[[ Exercise materials open ]]

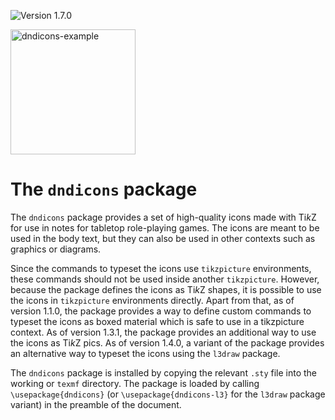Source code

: ![Version 1.7.0](https://img.shields.io/badge/version-1.7.0-blue)

<img width="200" alt="dndicons-example" src="https://github.com/jasperhabicht/dndicons/assets/6378801/81a1d0aa-7a4f-4f83-bbdc-3bc3332023b2" /> 

# The `dndicons` package

The `dndicons` package provides a set of high-quality icons made with Ti*k*Z for use in notes for
tabletop role-playing games. The icons are meant to be used in the body text, but they can also be
used in other contexts such as graphics or diagrams.

Since the commands to typeset the icons use `tikzpicture` environments, these commands should 
not be used inside another `tikzpicture`. However, because the package defines the icons as Ti*k*Z 
shapes, it is possible to use the icons in `tikzpicture` environments directly. Apart from that, as 
of version 1.1.0, the package provides a way to define custom commands to typeset the icons as 
boxed material which is safe to use in a tikzpicture context. As of version 1.3.1, the package 
provides an additional way to use the icons as Ti*k*Z pics. As of version 1.4.0, a variant of the 
package provides an alternative way to typeset the icons using the `l3draw` package.

The `dndicons` package is installed by copying the relevant `.sty` file into the working or `texmf`
directory. The package is loaded by calling `\usepackage{dndicons}` (or 
`\usepackage{dndicons-l3}` for the `l3draw` package variant) in the preamble of the document.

[[ Exercise materials closed ]]

> **Required work**
Go through the entries above and count each line that contains the string "tikzpicture". Reply only with the total.

> **Answer area**
4